I’ve never filleted a fish in my life and if I had to, I’m sure I’d do a dreadful job. But when I was a kid, I often wanted to do it.
That was because, every Sunday, I’d go provision shopping with my dad to New Market, with a long list of groceries, veggies, meats and sea food (though it was river food) meant to last my enormous family of seven a week.
We’d start with the fish market, a vast, high roofed, echoing space filled with stone ‘tables’ where all the separate vendors displayed and cut their fish. The floor was wet and slithery, littered with scales and fish scraps so you had to walk very carefully or you’d slip, and it was unbelievably noisy.
We had our own regular fish man, and he’d make it a point to show me the various kinds of fish and explain how to identify them. I was never able to figure them out – except for pomfret which had a distinctive shape – but he was never disheartened.
And once we decided what we wanted, he’d start scaling and cutting up the fish the way we wanted it.
I was fascinated by the scaling, the speed at which the knife worked and the scales flew off. I always wanted to try it, but I was a kid and those knives were sharp. I wasn’t allowed to even touch the handle.
And watching the fish being cut was most exciting.

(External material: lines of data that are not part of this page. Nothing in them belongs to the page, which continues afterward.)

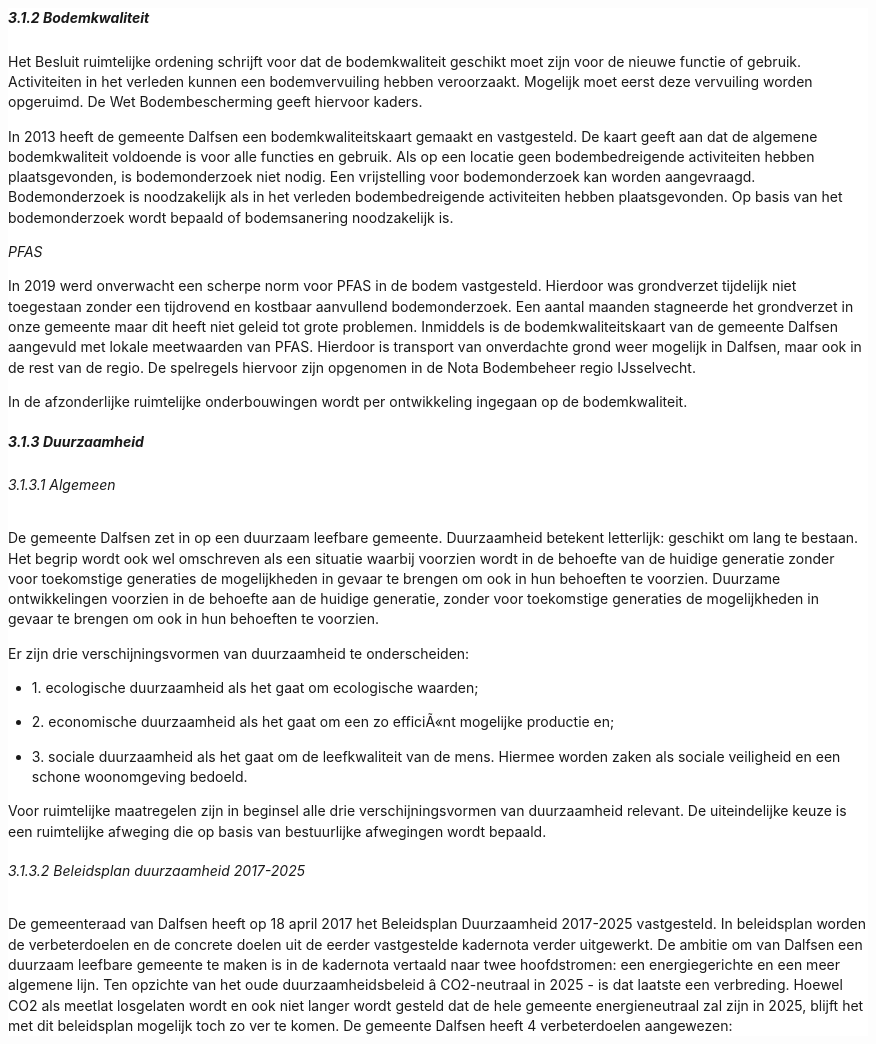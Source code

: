 ##### 3\.1\.2 Bodemkwaliteit

Het Besluit ruimtelijke ordening schrijft voor dat de bodemkwaliteit geschikt moet zijn voor de nieuwe functie of gebruik. Activiteiten in het verleden kunnen een bodemvervuiling hebben veroorzaakt. Mogelijk moet eerst deze vervuiling worden opgeruimd. De Wet Bodembescherming geeft hiervoor kaders.

In 2013 heeft de gemeente Dalfsen een bodemkwaliteitskaart gemaakt en vastgesteld. De kaart geeft aan dat de algemene bodemkwaliteit voldoende is voor alle functies en gebruik. Als op een locatie geen bodembedreigende activiteiten hebben plaatsgevonden, is bodemonderzoek niet nodig. Een vrijstelling voor bodemonderzoek kan worden aangevraagd. Bodemonderzoek is noodzakelijk als in het verleden bodembedreigende activiteiten hebben plaatsgevonden. Op basis van het bodemonderzoek wordt bepaald of bodemsanering noodzakelijk is.

*PFAS*

In 2019 werd onverwacht een scherpe norm voor PFAS in de bodem vastgesteld. Hierdoor was grondverzet tijdelijk niet toegestaan zonder een tijdrovend en kostbaar aanvullend bodemonderzoek. Een aantal maanden stagneerde het grondverzet in onze gemeente maar dit heeft niet geleid tot grote problemen. Inmiddels is de bodemkwaliteitskaart van de gemeente Dalfsen aangevuld met lokale meetwaarden van PFAS. Hierdoor is transport van onverdachte grond weer mogelijk in Dalfsen, maar ook in de rest van de regio. De spelregels hiervoor zijn opgenomen in de Nota Bodembeheer regio IJsselvecht.

In de afzonderlijke ruimtelijke onderbouwingen wordt per ontwikkeling ingegaan op de bodemkwaliteit.

##### 3\.1\.3 Duurzaamheid

###### 3\.1\.3\.1 Algemeen

De gemeente Dalfsen zet in op een duurzaam leefbare gemeente. Duurzaamheid betekent letterlijk: geschikt om lang te bestaan. Het begrip wordt ook wel omschreven als een situatie waarbij voorzien wordt in de behoefte van de huidige generatie zonder voor toekomstige generaties de mogelijkheden in gevaar te brengen om ook in hun behoeften te voorzien. Duurzame ontwikkelingen voorzien in de behoefte aan de huidige generatie, zonder voor toekomstige generaties de mogelijkheden in gevaar te brengen om ook in hun behoeften te voorzien.

Er zijn drie verschijningsvormen van duurzaamheid te onderscheiden:

* 1\. ecologische duurzaamheid als het gaat om ecologische waarden;

* 2\. economische duurzaamheid als het gaat om een zo efficiÃ«nt mogelijke productie en;

* 3\. sociale duurzaamheid als het gaat om de leefkwaliteit van de mens. Hiermee worden zaken als sociale veiligheid en een schone woonomgeving bedoeld.

Voor ruimtelijke maatregelen zijn in beginsel alle drie verschijningsvormen van duurzaamheid relevant. De uiteindelijke keuze is een ruimtelijke afweging die op basis van bestuurlijke afwegingen wordt bepaald.

###### 3\.1\.3\.2 Beleidsplan duurzaamheid 2017\-2025

De gemeenteraad van Dalfsen heeft op 18 april 2017 het Beleidsplan Duurzaamheid 2017\-2025 vastgesteld. In beleidsplan worden de verbeterdoelen en de concrete doelen uit de eerder vastgestelde kadernota verder uitgewerkt. De ambitie om van Dalfsen een duurzaam leefbare gemeente te maken is in de kadernota vertaald naar twee hoofdstromen: een energiegerichte en een meer algemene lijn. Ten opzichte van het oude duurzaamheidsbeleid â CO2\-neutraal in 2025 \- is dat laatste een verbreding. Hoewel CO2 als meetlat losgelaten wordt en ook niet langer wordt gesteld dat de hele gemeente energieneutraal zal zijn in 2025, blijft het met dit beleidsplan mogelijk toch zo ver te komen. De gemeente Dalfsen heeft 4 verbeterdoelen aangewezen:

The angles at which the various knives were held to cut the fish into chunks for curries and slices for pan frying and thin fillets for fried fish with breadcrumbs, the way the skin came off so smoothly (it seemed), I was fascinated.
Watching Matt Moran demonstrate the art of filleting fish on Tuesday night brought all that back to me.
As I relived the Sunday morning shopping tour with my dad in my head – moving on from New Market’s fish hall to the fruit and veg lines, being given grapes and oranges and bananas and peas and beans and florets of cauliflower to taste while my did did the buying, walking on to our regular pork shop behind The Grand Hotel, where the mince for the sausages we bought was custom mixed for the various tastes of various members of my family and then stuffed into their casings and I’d get a pat on the head and an extra slice of ham for my sandwich tomorrow – it seemed like a dream world, or one you’d only read about in an ancient, battered children’s book.
I’m sure all of you everywhere have your own childhood memories of provision shopping, but I think mine are the most magic.
Hindustan Times


(3 votes, average: 4.33 out of 5)

Kushal Reply:
June 29th, 2012 at 7:07 am
I’m not Rupa, Shovon.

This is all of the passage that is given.